__EXERCISE INSTRUCTIONS__:
Filter the lines below, keeping each one that holds "inserted".

-------- SOURCE INFORMATION --------

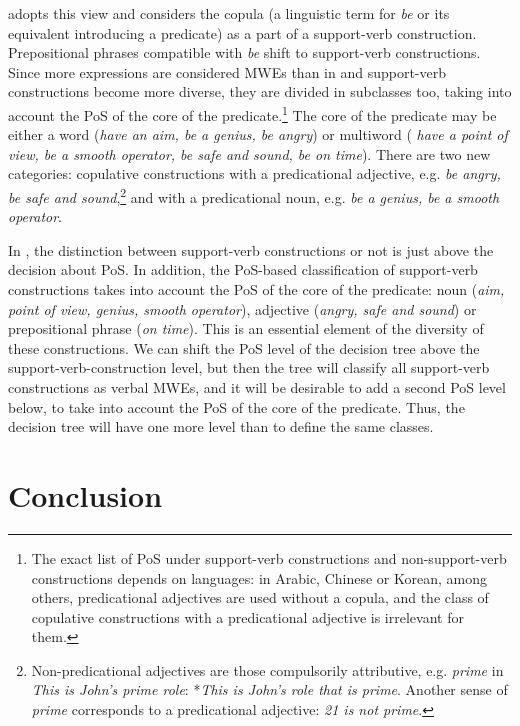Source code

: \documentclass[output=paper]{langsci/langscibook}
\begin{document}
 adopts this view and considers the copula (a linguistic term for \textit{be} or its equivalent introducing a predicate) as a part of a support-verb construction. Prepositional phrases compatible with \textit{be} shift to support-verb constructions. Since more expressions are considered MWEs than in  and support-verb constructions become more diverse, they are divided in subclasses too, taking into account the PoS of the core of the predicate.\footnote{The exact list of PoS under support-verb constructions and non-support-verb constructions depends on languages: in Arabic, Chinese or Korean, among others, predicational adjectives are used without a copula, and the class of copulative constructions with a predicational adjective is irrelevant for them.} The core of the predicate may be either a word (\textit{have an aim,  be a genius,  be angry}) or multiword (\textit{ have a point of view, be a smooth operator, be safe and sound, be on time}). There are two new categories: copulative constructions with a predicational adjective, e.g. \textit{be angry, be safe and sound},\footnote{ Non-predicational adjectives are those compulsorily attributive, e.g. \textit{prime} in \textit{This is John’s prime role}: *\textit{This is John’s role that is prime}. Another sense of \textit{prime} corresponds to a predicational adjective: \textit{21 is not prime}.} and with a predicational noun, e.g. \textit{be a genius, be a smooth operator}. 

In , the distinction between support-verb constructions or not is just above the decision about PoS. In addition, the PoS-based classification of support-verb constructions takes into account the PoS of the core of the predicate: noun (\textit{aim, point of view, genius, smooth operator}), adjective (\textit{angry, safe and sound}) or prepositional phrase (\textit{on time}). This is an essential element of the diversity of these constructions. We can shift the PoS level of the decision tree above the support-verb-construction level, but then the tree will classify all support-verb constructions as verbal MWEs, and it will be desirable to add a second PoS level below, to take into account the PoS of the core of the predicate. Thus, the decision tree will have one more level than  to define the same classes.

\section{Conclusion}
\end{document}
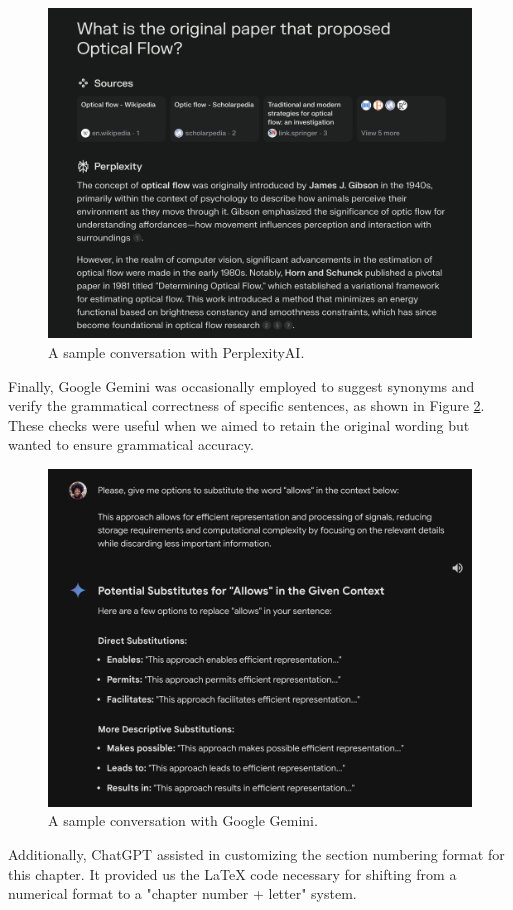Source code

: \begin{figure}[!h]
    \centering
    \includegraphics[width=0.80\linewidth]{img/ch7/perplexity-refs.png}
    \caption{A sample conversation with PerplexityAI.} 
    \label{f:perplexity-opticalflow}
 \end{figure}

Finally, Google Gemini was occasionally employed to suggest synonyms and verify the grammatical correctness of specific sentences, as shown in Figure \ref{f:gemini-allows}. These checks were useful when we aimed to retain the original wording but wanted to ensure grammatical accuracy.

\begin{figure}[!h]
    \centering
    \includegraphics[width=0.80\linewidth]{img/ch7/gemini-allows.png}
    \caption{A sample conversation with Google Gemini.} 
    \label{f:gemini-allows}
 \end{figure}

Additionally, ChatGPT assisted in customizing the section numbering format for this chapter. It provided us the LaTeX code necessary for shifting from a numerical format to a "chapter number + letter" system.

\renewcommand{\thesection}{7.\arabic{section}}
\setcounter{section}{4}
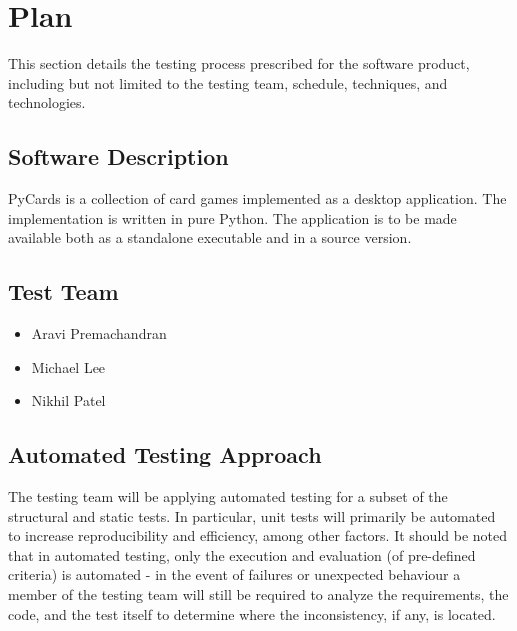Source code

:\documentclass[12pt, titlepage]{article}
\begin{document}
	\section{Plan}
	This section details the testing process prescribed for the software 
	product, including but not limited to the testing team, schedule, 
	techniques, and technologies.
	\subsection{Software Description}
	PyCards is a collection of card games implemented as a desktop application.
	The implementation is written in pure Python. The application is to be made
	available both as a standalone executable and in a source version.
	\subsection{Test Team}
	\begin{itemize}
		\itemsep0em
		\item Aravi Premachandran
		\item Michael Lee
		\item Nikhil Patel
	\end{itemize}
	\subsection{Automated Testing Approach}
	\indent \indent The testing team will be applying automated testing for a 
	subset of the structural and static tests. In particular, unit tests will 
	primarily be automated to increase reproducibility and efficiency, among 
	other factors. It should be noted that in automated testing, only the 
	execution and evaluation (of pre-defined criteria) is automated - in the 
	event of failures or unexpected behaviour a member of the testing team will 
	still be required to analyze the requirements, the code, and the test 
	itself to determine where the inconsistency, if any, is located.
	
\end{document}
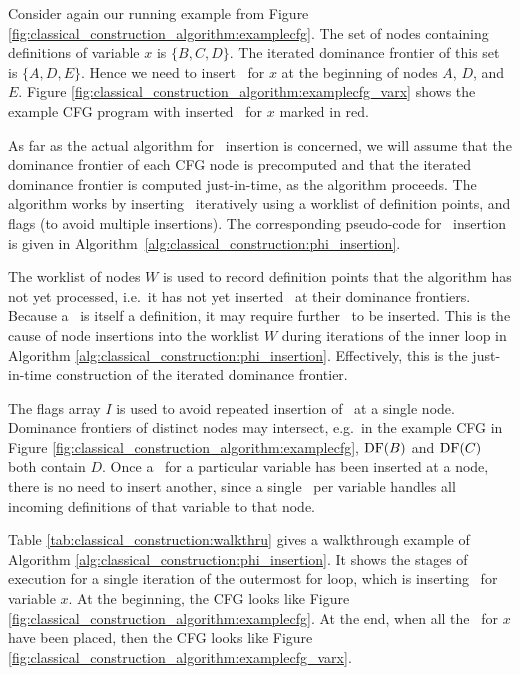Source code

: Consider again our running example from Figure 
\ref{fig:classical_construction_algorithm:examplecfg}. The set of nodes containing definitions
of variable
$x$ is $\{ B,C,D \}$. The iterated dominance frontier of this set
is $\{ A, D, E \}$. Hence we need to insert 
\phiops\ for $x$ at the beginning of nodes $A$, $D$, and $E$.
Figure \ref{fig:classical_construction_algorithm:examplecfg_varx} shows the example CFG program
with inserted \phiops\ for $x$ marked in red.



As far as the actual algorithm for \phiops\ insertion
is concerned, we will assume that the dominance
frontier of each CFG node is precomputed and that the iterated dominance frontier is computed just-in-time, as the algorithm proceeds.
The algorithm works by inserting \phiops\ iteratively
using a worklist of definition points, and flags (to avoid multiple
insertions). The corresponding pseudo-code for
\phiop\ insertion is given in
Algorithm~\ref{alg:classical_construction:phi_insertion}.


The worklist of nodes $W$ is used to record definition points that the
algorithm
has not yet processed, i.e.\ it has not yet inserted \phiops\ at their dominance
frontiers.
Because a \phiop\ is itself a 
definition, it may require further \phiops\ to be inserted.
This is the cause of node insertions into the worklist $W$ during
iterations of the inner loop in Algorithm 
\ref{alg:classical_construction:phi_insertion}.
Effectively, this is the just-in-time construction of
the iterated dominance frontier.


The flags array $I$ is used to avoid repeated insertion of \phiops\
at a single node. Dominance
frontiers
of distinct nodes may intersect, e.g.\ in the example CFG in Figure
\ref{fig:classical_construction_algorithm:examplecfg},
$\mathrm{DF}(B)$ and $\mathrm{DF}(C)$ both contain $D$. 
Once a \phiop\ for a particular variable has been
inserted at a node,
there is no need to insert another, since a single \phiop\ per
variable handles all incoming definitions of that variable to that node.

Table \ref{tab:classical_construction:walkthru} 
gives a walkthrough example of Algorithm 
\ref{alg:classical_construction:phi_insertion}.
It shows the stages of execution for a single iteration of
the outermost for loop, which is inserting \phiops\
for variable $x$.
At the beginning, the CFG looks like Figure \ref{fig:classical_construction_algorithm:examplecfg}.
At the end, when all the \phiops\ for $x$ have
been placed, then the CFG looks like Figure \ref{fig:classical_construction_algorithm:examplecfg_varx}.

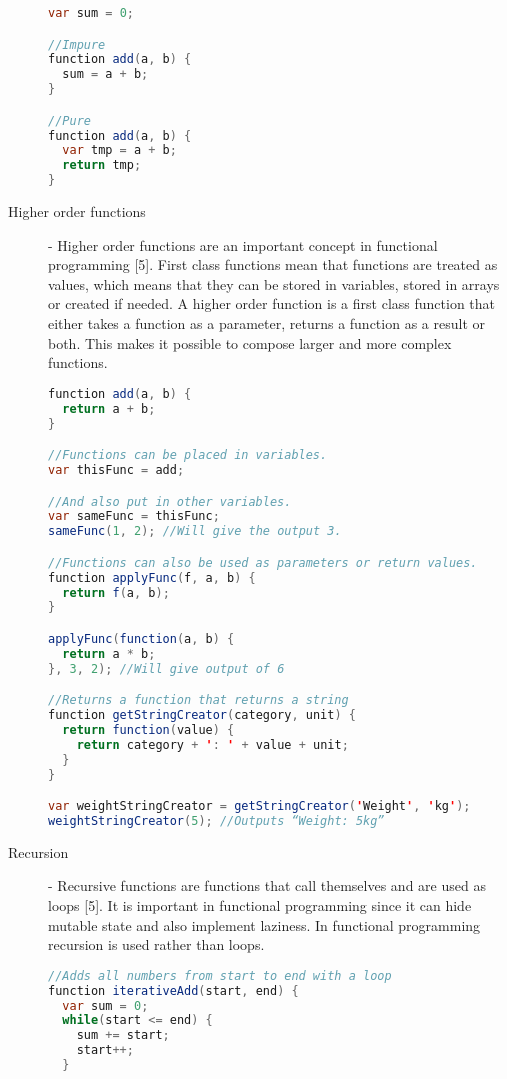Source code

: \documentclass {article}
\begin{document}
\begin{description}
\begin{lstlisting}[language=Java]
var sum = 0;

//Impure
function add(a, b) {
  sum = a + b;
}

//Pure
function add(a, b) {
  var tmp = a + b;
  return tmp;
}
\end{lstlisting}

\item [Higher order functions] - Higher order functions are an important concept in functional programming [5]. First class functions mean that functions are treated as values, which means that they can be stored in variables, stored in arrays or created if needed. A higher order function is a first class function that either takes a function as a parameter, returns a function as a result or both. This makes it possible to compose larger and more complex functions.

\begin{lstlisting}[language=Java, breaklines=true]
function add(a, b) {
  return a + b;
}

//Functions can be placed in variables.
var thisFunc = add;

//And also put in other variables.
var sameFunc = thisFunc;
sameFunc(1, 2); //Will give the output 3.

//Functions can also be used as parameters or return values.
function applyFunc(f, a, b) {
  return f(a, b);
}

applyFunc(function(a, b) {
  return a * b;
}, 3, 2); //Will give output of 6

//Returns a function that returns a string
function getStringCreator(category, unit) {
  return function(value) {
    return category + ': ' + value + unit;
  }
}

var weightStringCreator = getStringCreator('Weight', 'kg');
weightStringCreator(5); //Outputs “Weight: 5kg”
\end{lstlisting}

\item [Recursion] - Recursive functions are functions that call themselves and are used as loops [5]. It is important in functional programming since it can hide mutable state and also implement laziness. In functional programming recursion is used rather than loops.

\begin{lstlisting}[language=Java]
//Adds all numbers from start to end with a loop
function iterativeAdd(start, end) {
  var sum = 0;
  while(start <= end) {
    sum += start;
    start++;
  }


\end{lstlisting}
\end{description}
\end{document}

--------

__ANSWER TO THIS TASK__:
with inserted \phiops\ for $x$ marked in red.
has not yet processed, i.e.\ it has not yet inserted \phiops\ at their dominance
definition, it may require further \phiops\ to be inserted.
inserted at a node,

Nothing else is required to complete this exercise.